I can see, of course, that they also have their problems to contend with, individually and as a group — oh yes, there can be friction on board! — but right now, at the stage I am at, I am much more interested in their positive than their negative sides. Hanna, for example — who, with her Korean features, sometimes reminds me of Bo Wang Lee — is also a qualified architect. She has worked on what was, at that time, the busiest building site in Europe, Berlin’s Potsdamer Platz, and is still liable to refer to things she learned there, theories on town planning, when discussing the OAK Quartet’s own ideas. The other evening the four of them suddenly got onto the subject of the world’s biggest dam-building project, the Three Gorges Dam in China. Carl had actually been there and seen the work in progress. I cannot believe how much they have managed to do in such a short space of time.

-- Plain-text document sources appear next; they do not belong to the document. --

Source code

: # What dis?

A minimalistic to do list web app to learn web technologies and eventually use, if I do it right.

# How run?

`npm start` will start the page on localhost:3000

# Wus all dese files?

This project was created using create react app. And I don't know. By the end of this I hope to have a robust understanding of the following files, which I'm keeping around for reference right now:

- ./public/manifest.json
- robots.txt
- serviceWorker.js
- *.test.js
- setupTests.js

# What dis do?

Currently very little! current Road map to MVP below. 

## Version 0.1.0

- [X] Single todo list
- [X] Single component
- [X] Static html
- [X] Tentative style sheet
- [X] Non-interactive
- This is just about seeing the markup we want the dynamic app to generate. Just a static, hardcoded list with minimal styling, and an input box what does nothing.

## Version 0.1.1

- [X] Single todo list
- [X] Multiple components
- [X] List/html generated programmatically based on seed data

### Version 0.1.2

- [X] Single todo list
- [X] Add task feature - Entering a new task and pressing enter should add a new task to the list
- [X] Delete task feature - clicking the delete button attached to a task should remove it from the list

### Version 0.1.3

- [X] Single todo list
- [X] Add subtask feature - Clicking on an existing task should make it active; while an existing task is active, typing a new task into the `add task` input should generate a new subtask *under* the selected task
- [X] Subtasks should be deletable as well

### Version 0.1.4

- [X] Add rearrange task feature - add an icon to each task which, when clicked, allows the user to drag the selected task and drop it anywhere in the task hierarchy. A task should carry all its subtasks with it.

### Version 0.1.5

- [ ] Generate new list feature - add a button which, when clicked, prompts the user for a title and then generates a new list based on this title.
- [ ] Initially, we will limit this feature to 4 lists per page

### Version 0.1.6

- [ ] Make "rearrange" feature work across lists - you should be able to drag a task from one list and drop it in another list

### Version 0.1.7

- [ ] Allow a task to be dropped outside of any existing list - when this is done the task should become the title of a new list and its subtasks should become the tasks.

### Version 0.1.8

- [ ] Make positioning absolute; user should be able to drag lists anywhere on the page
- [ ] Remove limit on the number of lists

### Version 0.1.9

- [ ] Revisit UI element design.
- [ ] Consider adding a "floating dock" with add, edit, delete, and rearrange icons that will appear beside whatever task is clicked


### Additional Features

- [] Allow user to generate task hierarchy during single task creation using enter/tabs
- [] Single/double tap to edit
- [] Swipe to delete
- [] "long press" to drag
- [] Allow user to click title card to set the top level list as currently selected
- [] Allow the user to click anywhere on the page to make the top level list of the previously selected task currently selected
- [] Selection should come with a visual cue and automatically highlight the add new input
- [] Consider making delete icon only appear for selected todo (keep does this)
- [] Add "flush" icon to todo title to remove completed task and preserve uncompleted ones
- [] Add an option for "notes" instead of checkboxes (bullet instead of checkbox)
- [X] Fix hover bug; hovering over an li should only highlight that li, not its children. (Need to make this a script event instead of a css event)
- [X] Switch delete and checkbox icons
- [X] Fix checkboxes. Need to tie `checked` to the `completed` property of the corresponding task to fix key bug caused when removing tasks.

And then there is their music. Not by chance have they called themselves a quartet. They can sing just about anything in perfect four-part harmony. Martin plays a whole range of instruments, from the mouth organ to the didgeridoo, the long pipe traditional to the Australian aborigines. He can also play Joni Mitchell’s songs, including the tricky ‘Song for Sharon’ from Hejira with the capo in just the right position and the guitar tuned exactly as the writer herself has it. I mean, not even I can do that, and I’ve listened to my fair share of Joni Mitchell — I, who did, after all, insert an F sharp/A sharp chord on the piano at the beginning of the fifth bar of ‘Gentle Jesus meek and mild’, a harmonic transition which, if I am lucky, is the only thing likely to get me into heaven.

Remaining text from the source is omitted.